[Task details] Please report every line in the entries that contains the string "meeting".

Pictures paired with source code
**********

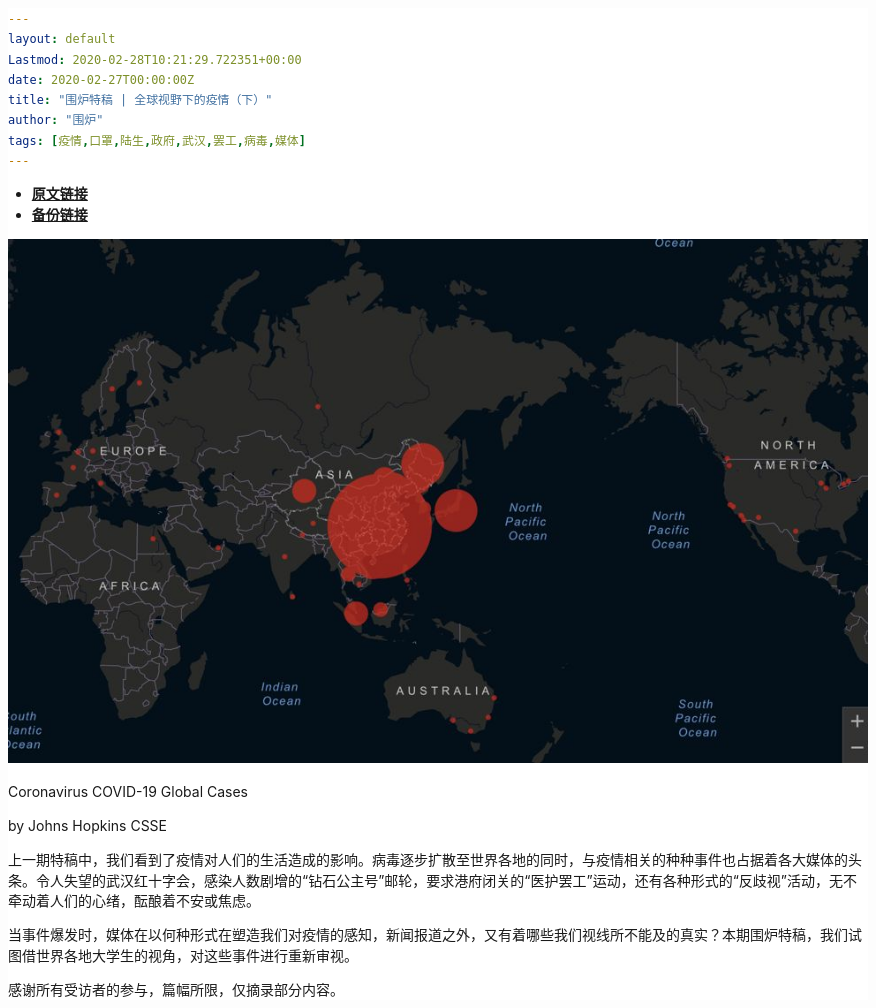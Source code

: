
 ```yaml
---
layout: default
Lastmod: 2020-02-28T10:21:29.722351+00:00
date: 2020-02-27T00:00:00Z
title: "围炉特稿 | 全球视野下的疫情（下）"
author: "围炉"
tags: [疫情,口罩,陆生,政府,武汉,罢工,病毒,媒体]
---
```


* [**原文链接**](https://mp.weixin.qq.com/s/yVAFq1IyaRr8JDb167O8MQ)
* [**备份链接**](http://archive.ph/p4Omt)


![](/images/post/3ac012b1f1f1559dbfcb89545b6bed1e.jpg)

Coronavirus COVID-19 Global Cases

by Johns Hopkins CSSE

上一期特稿中，我们看到了疫情对人们的生活造成的影响。病毒逐步扩散至世界各地的同时，与疫情相关的种种事件也占据着各大媒体的头条。令人失望的武汉红十字会，感染人数剧增的“钻石公主号”邮轮，要求港府闭关的“医护罢工”运动，还有各种形式的“反歧视”活动，无不牵动着人们的心绪，酝酿着不安或焦虑。

当事件爆发时，媒体在以何种形式在塑造我们对疫情的感知，新闻报道之外，又有着哪些我们视线所不能及的真实？本期围炉特稿，我们试图借世界各地大学生的视角，对这些事件进行重新审视。

感谢所有受访者的参与，篇幅所限，仅摘录部分内容。
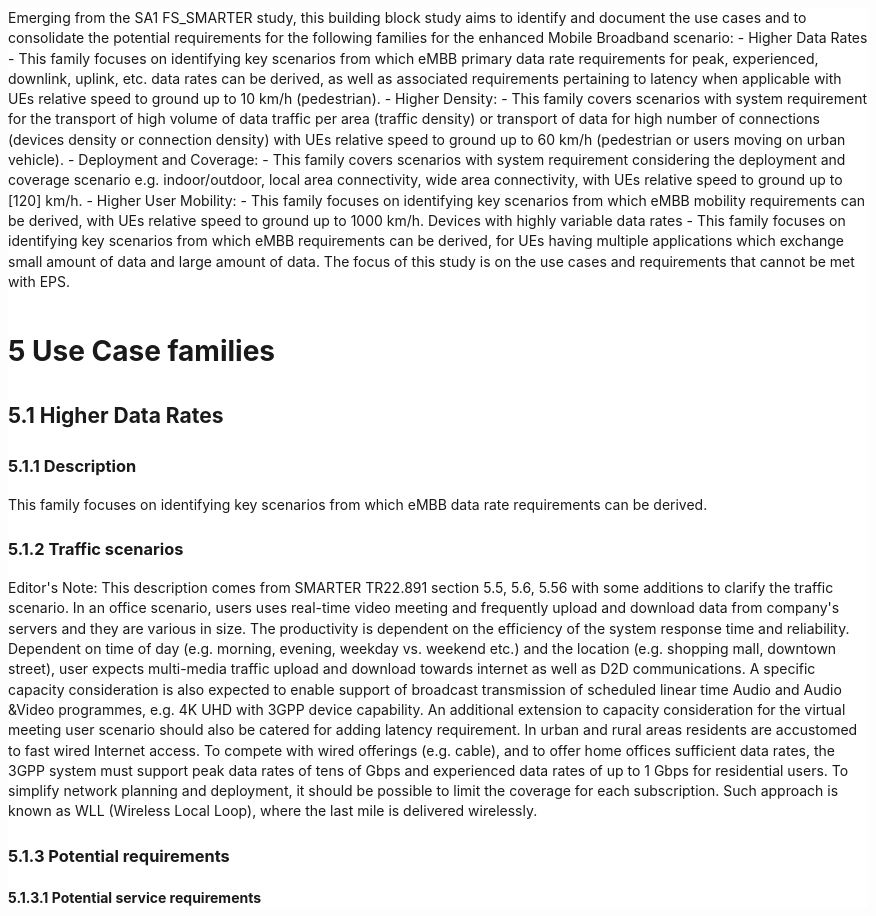 Emerging from the SA1 FS_SMARTER study, this building block study aims to
identify and document the use cases and to consolidate the potential
requirements for the following families for the enhanced Mobile Broadband
scenario:
\- Higher Data Rates
\- This family focuses on identifying key scenarios from which eMBB primary
data rate requirements for peak, experienced, downlink, uplink, etc. data
rates can be derived, as well as associated requirements pertaining to latency
when applicable with UEs relative speed to ground up to 10 km/h (pedestrian).
\- Higher Density:
\- This family covers scenarios with system requirement for the transport of
high volume of data traffic per area (traffic density) or transport of data
for high number of connections (devices density or connection density) with
UEs relative speed to ground up to 60 km/h (pedestrian or users moving on
urban vehicle).
\- Deployment and Coverage:
\- This family covers scenarios with system requirement considering the
deployment and coverage scenario e.g. indoor/outdoor, local area connectivity,
wide area connectivity, with UEs relative speed to ground up to [120] km/h.
\- Higher User Mobility:
\- This family focuses on identifying key scenarios from which eMBB mobility
requirements can be derived, with UEs relative speed to ground up to 1000
km/h.
Devices with highly variable data rates
\- This family focuses on identifying key scenarios from which eMBB
requirements can be derived, for UEs having multiple applications which
exchange small amount of data and large amount of data.
The focus of this study is on the use cases and requirements that cannot be
met with EPS.
# 5 Use Case families
## 5.1 Higher Data Rates
### 5.1.1 Description
This family focuses on identifying key scenarios from which eMBB data rate
requirements can be derived.
### 5.1.2 Traffic scenarios
Editor's Note: This description comes from SMARTER TR22.891 section 5.5, 5.6,
5.56 with some additions to clarify the traffic scenario.
In an office scenario, users uses real-time video meeting and frequently
upload and download data from company's servers and they are various in size.
The productivity is dependent on the efficiency of the system response time
and reliability.
Dependent on time of day (e.g. morning, evening, weekday vs. weekend etc.) and
the location (e.g. shopping mall, downtown street), user expects multi-media
traffic upload and download towards internet as well as D2D communications.
A specific capacity consideration is also expected to enable support of
broadcast transmission of scheduled linear time Audio and Audio &Video
programmes, e.g. 4K UHD with 3GPP device capability.
An additional extension to capacity consideration for the virtual meeting user
scenario should also be catered for adding latency requirement.
In urban and rural areas residents are accustomed to fast wired Internet
access. To compete with wired offerings (e.g. cable), and to offer home
offices sufficient data rates, the 3GPP system must support peak data rates of
tens of Gbps and experienced data rates of up to 1 Gbps for residential users.
To simplify network planning and deployment, it should be possible to limit
the coverage for each subscription. Such approach is known as WLL (Wireless
Local Loop), where the last mile is delivered wirelessly.
### 5.1.3 Potential requirements
#### 5.1.3.1 Potential service requirements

**********

[Answer box]
In an office scenario, users uses real-time video meeting and frequently
An additional extension to capacity consideration for the virtual meeting user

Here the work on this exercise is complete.